Die Astronauten haben sich am Dienstag auf ihren letzten Einsatz im freien All vorbereitet. Dabei sollte die Installation eines neuen Trägergerüstes an der Außenhülle der ISS abgeschlossen werden. Am Vortag war eine Testfahrt der ersten Eisenbahn im Weltraum misslungen.
Die Astronauten der Raumfähre "Atlantis" versuchten, einen Wagen auf einem neun Meter langen Schienenstück an dem Gerüst auf und ab fahren zu lassen. Der Wagen kam jedoch immer wieder nach nur wenigen Metern zum Stehen, wie die US-Raumfahrtbehörde NASA am Montag mitteilte. Grund sei vermutlich ein Software-Problem, das sich in Folge der Schwerelosigkeit im Weltall ergeben habe.
Das Gerüst ist der erste Teil einer Konstruktion, die auf insgesamt 107 Meter Länge ausgebaut werden und Solarsegel, Radiatoren sowie Satellitenantennen aufnehmen soll. Auf dem integrierten Gleis soll dann Ladung vom einen zum anderen Ende der Station transportiert werden.
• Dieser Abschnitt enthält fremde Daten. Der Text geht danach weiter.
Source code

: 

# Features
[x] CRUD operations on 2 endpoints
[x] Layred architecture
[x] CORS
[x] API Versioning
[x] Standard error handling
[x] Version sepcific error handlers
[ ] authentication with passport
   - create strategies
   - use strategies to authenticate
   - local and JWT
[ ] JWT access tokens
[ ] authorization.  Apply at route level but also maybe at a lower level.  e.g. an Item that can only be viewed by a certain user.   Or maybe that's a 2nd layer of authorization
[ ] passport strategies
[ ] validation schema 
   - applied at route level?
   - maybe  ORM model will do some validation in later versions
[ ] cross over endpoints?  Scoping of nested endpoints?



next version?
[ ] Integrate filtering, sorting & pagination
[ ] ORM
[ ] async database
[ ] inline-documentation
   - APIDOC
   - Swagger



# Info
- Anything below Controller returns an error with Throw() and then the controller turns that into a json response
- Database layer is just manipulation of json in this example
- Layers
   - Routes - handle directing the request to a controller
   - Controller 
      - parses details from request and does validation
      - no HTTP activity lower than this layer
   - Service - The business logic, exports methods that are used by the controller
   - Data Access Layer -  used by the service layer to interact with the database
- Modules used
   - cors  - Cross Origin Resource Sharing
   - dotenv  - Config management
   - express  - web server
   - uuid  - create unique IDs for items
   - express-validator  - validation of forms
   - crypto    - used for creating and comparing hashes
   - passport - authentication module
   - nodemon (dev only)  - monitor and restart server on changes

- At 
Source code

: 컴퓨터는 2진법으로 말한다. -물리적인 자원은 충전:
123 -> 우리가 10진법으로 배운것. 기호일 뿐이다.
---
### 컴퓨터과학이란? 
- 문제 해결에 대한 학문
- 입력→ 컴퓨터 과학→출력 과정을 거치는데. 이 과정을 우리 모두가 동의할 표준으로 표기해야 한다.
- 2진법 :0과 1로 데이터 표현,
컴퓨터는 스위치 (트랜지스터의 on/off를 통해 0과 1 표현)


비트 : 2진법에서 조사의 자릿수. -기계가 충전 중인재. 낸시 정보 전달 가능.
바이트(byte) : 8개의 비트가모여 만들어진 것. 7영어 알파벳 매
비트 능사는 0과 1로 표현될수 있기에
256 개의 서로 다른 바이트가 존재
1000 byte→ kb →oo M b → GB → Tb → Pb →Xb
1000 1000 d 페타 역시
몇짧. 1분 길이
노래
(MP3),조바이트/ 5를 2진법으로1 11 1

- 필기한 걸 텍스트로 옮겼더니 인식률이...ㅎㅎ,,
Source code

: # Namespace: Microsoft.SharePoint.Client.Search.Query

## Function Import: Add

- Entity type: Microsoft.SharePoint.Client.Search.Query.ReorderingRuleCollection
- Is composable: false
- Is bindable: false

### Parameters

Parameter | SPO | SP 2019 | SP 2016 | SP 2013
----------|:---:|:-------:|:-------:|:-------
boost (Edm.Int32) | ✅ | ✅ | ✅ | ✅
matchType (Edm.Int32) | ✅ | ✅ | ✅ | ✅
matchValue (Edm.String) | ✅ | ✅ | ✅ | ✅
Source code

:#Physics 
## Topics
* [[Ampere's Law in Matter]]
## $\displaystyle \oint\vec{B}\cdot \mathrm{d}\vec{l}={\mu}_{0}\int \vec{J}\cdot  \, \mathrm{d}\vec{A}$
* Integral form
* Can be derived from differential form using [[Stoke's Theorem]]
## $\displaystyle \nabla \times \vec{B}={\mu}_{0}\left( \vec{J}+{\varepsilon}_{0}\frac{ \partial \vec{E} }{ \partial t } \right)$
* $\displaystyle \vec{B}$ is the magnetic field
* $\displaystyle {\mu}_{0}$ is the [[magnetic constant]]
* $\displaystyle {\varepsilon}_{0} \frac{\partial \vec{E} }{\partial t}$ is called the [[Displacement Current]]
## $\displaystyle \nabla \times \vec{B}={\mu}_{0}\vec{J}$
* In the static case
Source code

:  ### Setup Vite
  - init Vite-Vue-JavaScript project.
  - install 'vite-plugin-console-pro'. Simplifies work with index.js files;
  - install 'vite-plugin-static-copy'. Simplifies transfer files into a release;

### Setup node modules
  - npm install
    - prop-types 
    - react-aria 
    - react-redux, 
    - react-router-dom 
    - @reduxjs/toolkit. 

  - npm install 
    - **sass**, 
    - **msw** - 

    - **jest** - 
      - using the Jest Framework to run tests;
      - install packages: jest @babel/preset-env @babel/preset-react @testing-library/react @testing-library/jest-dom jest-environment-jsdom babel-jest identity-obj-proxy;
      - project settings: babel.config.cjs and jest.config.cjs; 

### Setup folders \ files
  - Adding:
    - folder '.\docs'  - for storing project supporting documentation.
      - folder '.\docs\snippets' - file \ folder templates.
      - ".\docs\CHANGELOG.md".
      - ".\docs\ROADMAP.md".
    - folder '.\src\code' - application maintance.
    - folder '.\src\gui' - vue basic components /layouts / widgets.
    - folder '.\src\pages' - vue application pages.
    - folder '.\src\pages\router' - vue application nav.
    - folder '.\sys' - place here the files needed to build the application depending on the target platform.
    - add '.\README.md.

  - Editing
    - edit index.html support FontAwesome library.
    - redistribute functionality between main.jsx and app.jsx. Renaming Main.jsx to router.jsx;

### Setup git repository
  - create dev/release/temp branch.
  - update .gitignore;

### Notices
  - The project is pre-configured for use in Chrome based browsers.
Der Schienentransporter kann eine Geschwindigkeit bis zu 2,5 Zentimetern pro Sekunde erreichen, was etwa einem Tempo von 0,09 Stundenkilometer entspricht. Der 190 Millionen Dollar (216 Mill. Euro) teure Wagen soll in Zukunft beispielsweise den Roboterarm der Station dorthin bringen, wo er für Arbeiten benötigt wird. Während des nächsten Flugs einer Raumfähre zur ISS im Juni soll die Plattform für den Arm auf dem Transporter installiert werden. Der Einsatz der "Atlantis"-Astronauten an Bord der ISS endet am Mittwoch.